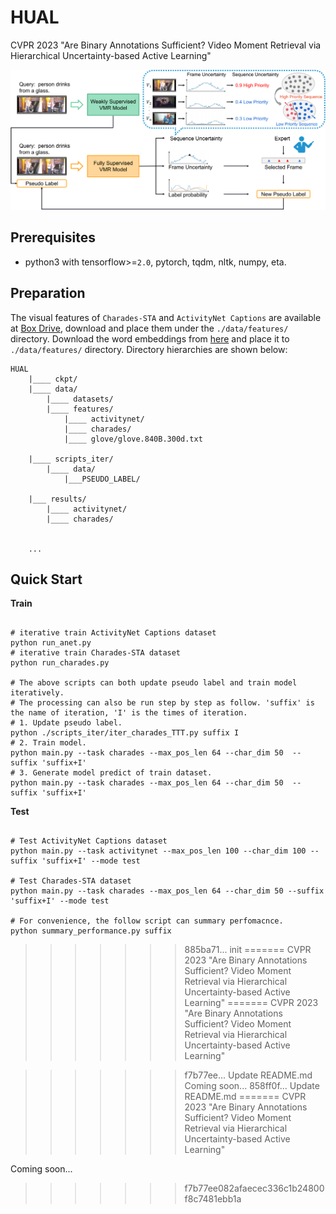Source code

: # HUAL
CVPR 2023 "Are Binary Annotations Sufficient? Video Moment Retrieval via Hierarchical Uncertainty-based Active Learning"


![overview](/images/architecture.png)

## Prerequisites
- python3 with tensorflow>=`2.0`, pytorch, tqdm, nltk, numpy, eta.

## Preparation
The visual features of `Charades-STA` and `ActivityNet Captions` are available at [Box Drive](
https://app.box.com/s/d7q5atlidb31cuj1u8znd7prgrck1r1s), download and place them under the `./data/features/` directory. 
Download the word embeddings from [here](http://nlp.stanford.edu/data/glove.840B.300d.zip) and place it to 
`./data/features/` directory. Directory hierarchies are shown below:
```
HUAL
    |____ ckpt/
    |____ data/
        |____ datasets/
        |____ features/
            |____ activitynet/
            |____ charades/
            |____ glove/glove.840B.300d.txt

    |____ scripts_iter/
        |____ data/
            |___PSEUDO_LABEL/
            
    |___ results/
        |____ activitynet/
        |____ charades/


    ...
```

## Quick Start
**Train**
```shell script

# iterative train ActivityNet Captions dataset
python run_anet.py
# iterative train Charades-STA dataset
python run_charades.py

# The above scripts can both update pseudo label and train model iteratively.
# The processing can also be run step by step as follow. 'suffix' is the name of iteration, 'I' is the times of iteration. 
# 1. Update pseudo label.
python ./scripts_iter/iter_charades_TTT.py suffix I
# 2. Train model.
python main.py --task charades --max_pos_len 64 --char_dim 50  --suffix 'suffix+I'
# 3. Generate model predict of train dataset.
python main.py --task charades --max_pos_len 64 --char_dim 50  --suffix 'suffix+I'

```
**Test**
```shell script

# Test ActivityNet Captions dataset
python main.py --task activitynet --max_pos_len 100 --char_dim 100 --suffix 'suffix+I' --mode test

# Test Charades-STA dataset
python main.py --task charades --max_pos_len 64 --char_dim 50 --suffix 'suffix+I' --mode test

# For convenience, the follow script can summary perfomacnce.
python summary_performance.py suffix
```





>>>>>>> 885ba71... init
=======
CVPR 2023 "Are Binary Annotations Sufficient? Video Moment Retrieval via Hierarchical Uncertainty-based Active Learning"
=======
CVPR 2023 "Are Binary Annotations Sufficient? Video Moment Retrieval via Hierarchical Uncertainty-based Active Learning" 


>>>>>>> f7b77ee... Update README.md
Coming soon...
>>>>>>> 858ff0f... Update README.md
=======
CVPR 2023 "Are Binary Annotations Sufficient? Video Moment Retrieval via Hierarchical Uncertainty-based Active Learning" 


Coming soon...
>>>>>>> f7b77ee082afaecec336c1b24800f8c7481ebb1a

□ □ □

What is required: Give back the listing word for word, minus its images.

Solution to this exercise:
Source code

: # HUAL
CVPR 2023 "Are Binary Annotations Sufficient? Video Moment Retrieval via Hierarchical Uncertainty-based Active Learning"


![overview](/images/architecture.png)

## Prerequisites
- python3 with tensorflow>=`2.0`, pytorch, tqdm, nltk, numpy, eta.

## Preparation
The visual features of `Charades-STA` and `ActivityNet Captions` are available at [Box Drive](
https://app.box.com/s/d7q5atlidb31cuj1u8znd7prgrck1r1s), download and place them under the `./data/features/` directory. 
Download the word embeddings from [here](http://nlp.stanford.edu/data/glove.840B.300d.zip) and place it to 
`./data/features/` directory. Directory hierarchies are shown below:
```
HUAL
    |____ ckpt/
    |____ data/
        |____ datasets/
        |____ features/
            |____ activitynet/
            |____ charades/
            |____ glove/glove.840B.300d.txt

    |____ scripts_iter/
        |____ data/
            |___PSEUDO_LABEL/
            
    |___ results/
        |____ activitynet/
        |____ charades/


    ...
```

## Quick Start
**Train**
```shell script

# iterative train ActivityNet Captions dataset
python run_anet.py
# iterative train Charades-STA dataset
python run_charades.py

# The above scripts can both update pseudo label and train model iteratively.
# The processing can also be run step by step as follow. 'suffix' is the name of iteration, 'I' is the times of iteration. 
# 1. Update pseudo label.
python ./scripts_iter/iter_charades_TTT.py suffix I
# 2. Train model.
python main.py --task charades --max_pos_len 64 --char_dim 50  --suffix 'suffix+I'
# 3. Generate model predict of train dataset.
python main.py --task charades --max_pos_len 64 --char_dim 50  --suffix 'suffix+I'

```
**Test**
```shell script

# Test ActivityNet Captions dataset
python main.py --task activitynet --max_pos_len 100 --char_dim 100 --suffix 'suffix+I' --mode test

# Test Charades-STA dataset
python main.py --task charades --max_pos_len 64 --char_dim 50 --suffix 'suffix+I' --mode test

# For convenience, the follow script can summary perfomacnce.
python summary_performance.py suffix
```





>>>>>>> 885ba71... init
=======
CVPR 2023 "Are Binary Annotations Sufficient? Video Moment Retrieval via Hierarchical Uncertainty-based Active Learning"
=======
CVPR 2023 "Are Binary Annotations Sufficient? Video Moment Retrieval via Hierarchical Uncertainty-based Active Learning" 


>>>>>>> f7b77ee... Update README.md
Coming soon...
>>>>>>> 858ff0f... Update README.md
=======
CVPR 2023 "Are Binary Annotations Sufficient? Video Moment Retrieval via Hierarchical Uncertainty-based Active Learning" 


Coming soon...
>>>>>>> f7b77ee082afaecec336c1b24800f8c7481ebb1a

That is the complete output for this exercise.